二兎追う者は一兎も得ず、なんて言うけれど、僕は最初から一兎でさえも追わなかった。追う勇気がなかったんだ――無駄だってことは分かっていたから。でも、そんな寂しい学校生活に耐えきれなくて、イジメが無くなってからも、泣きながら姉に自分の哀しい学校生活について語って聞かせたりした。
 そんなときに姉の口から出る「そう」という一言が僕を救ってくれていた。

 そんな暗い、ジメジメした中学時代を送ってきた僕は、これから始まる高校生活に期待はしていない。そんなの、無駄だと分かってる――。
 でも、ホントは分かってない。理解していても、「それでいい」だなんて納得はしてないんだ。『期待していない』だなんて大ウソで、『予想していない』だけなんだ――。
 だから、入学2日目で、少しずつではあるけど、他のクラスメイト同士の会話が増えてきた今日、僕に話しかけてくれた娘が居たのは凄く嬉しかった。

「――ねえ、メルアド交換しようよ」
 いきなりメールアドレスの交換から始まるコミュニケーション。今の高校生の間じゃ、珍しいことでもないのかもしれない。
 僕はというと、まさか自分に声を掛けてくれるクラスメイト(しかも女子)がいるなんて思ってなかったから、彼女の方をまともに見ずに、しどろもどろになってしまって、無愛想な感じで、「え、ああ、うん」なんて言った。
 ――バカか。クールでカッコいい対応だとでも思ったのか、僕は。
「へえ、光谷くんって、下の名前、ひらがななんだ?」
 赤外線通信で送った僕の電話番号、アドレス、名前を見た彼女はそう言った。
「ああ、男だとちょっと珍しいみたいで、自己紹介すると結構ツッコまれるんだ――」
 未だに僕は彼女と目を合わせようとせず、自分の携帯に送られてきた彼女の情報を確かめているフリをしていた。
 みつや とも。

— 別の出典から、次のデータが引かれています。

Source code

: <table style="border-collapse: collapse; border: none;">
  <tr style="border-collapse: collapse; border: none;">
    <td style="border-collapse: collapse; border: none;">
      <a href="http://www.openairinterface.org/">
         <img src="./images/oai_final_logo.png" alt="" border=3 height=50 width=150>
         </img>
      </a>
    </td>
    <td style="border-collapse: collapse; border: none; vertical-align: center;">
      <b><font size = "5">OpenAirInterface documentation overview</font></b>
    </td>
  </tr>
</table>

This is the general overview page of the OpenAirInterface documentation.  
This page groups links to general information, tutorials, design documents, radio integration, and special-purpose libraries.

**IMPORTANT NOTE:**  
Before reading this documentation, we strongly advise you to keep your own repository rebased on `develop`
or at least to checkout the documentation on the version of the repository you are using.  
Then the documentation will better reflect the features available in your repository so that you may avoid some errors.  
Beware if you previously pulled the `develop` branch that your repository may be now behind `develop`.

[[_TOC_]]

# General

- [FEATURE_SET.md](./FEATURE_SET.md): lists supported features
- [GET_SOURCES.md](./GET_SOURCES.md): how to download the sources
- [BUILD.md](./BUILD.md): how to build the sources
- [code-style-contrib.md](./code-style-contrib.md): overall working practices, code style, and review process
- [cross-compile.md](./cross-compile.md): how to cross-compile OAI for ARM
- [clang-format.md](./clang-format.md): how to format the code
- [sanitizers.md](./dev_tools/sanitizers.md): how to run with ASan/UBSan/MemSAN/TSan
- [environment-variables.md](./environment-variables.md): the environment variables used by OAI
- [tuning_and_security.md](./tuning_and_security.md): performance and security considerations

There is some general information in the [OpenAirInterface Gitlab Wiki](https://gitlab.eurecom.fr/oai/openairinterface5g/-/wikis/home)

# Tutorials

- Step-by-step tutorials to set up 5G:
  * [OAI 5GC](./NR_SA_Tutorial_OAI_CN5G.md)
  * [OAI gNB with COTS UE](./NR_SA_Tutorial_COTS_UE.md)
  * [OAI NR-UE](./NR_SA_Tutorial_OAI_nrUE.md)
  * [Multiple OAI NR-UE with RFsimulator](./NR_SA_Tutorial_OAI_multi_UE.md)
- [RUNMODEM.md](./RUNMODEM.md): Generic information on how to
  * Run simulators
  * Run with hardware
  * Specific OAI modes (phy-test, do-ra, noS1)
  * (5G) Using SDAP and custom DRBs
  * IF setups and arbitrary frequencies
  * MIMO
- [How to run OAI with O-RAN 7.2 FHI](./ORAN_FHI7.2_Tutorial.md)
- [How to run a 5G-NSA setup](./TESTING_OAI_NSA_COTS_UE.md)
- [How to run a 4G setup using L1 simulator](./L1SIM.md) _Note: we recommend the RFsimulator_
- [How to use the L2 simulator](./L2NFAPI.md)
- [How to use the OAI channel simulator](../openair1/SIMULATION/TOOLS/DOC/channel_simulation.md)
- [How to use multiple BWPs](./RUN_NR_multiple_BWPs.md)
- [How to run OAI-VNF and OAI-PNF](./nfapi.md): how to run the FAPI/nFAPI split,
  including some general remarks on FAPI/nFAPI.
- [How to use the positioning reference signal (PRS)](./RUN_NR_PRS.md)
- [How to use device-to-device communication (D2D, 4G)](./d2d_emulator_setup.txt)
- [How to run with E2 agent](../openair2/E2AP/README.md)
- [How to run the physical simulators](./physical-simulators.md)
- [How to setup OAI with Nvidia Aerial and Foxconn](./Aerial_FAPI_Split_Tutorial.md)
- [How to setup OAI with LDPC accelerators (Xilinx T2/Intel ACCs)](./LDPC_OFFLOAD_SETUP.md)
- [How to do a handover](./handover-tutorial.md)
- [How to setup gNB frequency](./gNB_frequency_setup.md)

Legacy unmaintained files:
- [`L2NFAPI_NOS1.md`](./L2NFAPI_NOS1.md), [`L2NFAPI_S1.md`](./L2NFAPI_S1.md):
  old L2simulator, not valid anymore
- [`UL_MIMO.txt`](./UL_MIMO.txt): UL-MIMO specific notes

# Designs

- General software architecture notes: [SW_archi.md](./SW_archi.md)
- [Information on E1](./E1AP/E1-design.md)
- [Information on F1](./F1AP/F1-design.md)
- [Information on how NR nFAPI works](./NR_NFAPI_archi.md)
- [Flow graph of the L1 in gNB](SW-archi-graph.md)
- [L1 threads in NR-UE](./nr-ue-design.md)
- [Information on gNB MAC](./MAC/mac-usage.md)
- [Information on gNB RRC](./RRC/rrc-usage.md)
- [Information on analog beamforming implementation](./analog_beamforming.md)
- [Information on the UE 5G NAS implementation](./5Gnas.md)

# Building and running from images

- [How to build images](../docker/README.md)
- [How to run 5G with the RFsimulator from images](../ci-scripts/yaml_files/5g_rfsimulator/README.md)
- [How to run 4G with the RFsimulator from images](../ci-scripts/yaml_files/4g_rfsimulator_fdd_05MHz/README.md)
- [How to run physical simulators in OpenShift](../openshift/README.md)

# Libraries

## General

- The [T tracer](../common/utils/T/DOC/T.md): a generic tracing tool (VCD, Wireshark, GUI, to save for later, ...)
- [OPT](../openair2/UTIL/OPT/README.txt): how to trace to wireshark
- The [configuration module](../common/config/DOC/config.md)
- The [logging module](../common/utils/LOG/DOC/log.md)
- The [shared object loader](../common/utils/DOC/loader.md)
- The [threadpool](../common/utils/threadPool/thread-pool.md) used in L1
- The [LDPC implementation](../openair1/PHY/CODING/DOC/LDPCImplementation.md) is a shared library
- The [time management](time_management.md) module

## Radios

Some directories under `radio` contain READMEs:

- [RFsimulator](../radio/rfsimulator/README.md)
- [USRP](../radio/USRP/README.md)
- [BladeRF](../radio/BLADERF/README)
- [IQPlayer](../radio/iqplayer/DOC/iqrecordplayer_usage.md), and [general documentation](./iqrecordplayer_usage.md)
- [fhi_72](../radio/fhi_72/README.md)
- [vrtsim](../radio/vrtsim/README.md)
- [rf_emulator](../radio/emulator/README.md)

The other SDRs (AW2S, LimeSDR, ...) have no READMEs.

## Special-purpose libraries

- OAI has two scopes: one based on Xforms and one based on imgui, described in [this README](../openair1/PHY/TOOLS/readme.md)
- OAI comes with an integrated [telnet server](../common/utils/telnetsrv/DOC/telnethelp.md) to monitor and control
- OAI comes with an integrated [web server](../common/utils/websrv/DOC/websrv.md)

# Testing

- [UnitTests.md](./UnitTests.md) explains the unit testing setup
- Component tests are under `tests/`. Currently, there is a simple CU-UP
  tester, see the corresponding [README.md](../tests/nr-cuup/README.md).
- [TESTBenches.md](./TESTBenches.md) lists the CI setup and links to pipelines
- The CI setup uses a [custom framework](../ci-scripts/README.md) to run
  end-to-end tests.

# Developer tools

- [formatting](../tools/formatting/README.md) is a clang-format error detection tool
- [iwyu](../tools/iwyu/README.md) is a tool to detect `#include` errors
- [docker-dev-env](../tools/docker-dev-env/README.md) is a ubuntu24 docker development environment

それが僕の名前だった。
 我ながら皮肉な名前だと思っている。『光』だなんて。『友』だなんて。ちっとも光ってなくて、友達のいない自分には、相応しくない名前だと常々思う。
 そういう風に考えていると、自分でも可笑しくなってきて――……そして、悲しくなった。そんな思いに耽っていると、彼女が何やら話していた。
 彼女の言葉にまったく意識が言っていなかったので全く聞きとれなかった僕は、「へ?」なんて間抜けな声を上げた。
「だーかーらー、私と一緒だね、って」
「……何が?」
「私も、ひらがなでしょ?」
 そう言うと、彼女はその細い指で、僕の携帯のディスプレイを指差した。その先には、

倉木 ゆう

という名前が映し出されていた。
 僕は顔を上げて、初めて彼女の顔を見た。
 ――細くて涼しげな目をしていて、髪の長い、綺麗な少女だった。